One time that happened, I went to another Presbyterian church that was open. It was part of the PCUSA.

There were so many strange and objectionable things during the service, a completely different "feel" than the corporate worship I am now (and was then) used to.

A few recollections:

1) The Pastor was overly effeminate
2) A mountain bike was presented to a woman who was coming on staff. It was marched down to the altar in a strange ceremony and presented to the woman
3) The sermon was generally about being "good people" without any reference to Scripture
4) People were cordial, not genuine


In one sense, I regret going. In another, I thank God's Providence in confirming once again his leading the PCA to separate from that, and thank Him for leading me individually into more biblical worship.

I'm sure there are still some believers as a remnant even in that church. But most of the people are completely lost in a boring, yet confused atmosphere of "do goodism." Those who are believers and remain likely do not realize how much they have lost discipleship in the Christian life, and any sense of the holiness of God.

Today, as a hypothetical, were that to happen (church canceled), I would first look for a biblical, reformed alternative church.

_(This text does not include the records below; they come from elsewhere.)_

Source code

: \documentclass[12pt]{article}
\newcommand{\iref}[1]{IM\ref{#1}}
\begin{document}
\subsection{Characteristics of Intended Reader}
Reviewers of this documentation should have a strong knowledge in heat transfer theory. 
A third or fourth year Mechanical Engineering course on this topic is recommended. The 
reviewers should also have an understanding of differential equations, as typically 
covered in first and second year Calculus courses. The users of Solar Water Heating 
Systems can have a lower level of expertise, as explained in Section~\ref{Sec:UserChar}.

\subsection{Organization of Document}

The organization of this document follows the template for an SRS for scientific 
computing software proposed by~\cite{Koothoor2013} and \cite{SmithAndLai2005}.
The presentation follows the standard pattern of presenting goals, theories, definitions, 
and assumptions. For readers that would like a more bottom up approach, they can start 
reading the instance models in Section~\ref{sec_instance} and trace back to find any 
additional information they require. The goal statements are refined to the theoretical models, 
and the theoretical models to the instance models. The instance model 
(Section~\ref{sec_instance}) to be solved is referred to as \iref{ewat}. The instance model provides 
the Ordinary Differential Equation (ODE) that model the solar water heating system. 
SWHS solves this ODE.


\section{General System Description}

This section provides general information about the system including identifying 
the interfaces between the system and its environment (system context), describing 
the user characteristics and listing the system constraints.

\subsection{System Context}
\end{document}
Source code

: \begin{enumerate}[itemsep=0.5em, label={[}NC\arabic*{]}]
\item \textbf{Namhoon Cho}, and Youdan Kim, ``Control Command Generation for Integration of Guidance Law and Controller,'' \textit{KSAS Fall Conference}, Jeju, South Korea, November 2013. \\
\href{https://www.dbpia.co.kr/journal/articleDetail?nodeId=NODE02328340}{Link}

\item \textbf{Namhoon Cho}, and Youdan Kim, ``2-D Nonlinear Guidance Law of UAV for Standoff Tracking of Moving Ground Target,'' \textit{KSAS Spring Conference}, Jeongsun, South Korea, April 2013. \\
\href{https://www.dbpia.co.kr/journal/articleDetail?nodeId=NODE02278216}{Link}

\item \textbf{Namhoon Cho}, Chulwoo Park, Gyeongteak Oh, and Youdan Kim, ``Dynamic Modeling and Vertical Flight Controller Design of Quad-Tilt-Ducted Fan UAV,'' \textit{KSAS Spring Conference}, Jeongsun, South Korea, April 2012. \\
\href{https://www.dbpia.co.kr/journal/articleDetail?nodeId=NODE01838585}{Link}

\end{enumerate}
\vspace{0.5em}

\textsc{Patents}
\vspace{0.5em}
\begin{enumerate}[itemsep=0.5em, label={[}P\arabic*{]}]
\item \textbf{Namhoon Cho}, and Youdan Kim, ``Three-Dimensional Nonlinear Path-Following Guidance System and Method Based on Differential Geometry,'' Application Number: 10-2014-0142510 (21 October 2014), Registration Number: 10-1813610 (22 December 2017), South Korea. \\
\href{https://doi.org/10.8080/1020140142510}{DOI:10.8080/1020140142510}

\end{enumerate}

If none, I would focus on worship at home that Lord's Day.

The fourth commandment still applies (as does the second) if God providentially hinders meeting corporately.


----------



## TomVols (Dec 21, 2009)

Here in the mountains of East Tennessee, it's more common than you might think. Avg about once a year. While we get a fair amount of snow, the crews do such a good job at clearing streets. But the rural churches can be in a bind, and all are when you have the ice/snow mix early enough. I'd rather cancel than risk someone's injury. So we encourage home worship. A great handout / study in areas like this would be "what to do when stuck at home" teaching men how to lead families in worship.


----------



## Scottish Lass (Dec 21, 2009)

It's happened twice in the two years we've been here in KY. Once it was bad enough that we stayed home, sang psalms (with our RPCNA boarder), read Scripture, etc. The second time the roads were fine, but our parking lot was icy, so we visited the local RB church and had a wonderful Lord's Day and made several new friends!


----------



## Pete (Dec 21, 2009)

I have friends who are overseas as missionaries, and while they attend national churches during Sunday worship, they will often times have "English" services in the evenings or on another day using online sermons. There are many great sermons online that I enjoy listening to while I work (I'm a carpenter), but they would also be great to use on Sundays when the weather does not permit going out.


----------



## smhbbag (Dec 21, 2009)

> A great handout / study in areas like this would be "what to do when stuck at home" teaching men how to lead families in worship



Sounds like that would be an even better handout if titled, "What to do Every Day."


----------



## Curt (Dec 21, 2009)

TomVols said:


> Here in the mountains of East Tennessee, it's more common than you might think. Avg about once a year. While we get a fair amount of snow, the crews do such a good job at clearing streets. But the rural churches can be in a bind, and all are when you have the ice/snow mix early enough. I'd rather cancel than risk someone's injury. So we encourage home worship. A great handout / study in areas like this would be "what to do when stuck at home" teaching men how to lead families in worship.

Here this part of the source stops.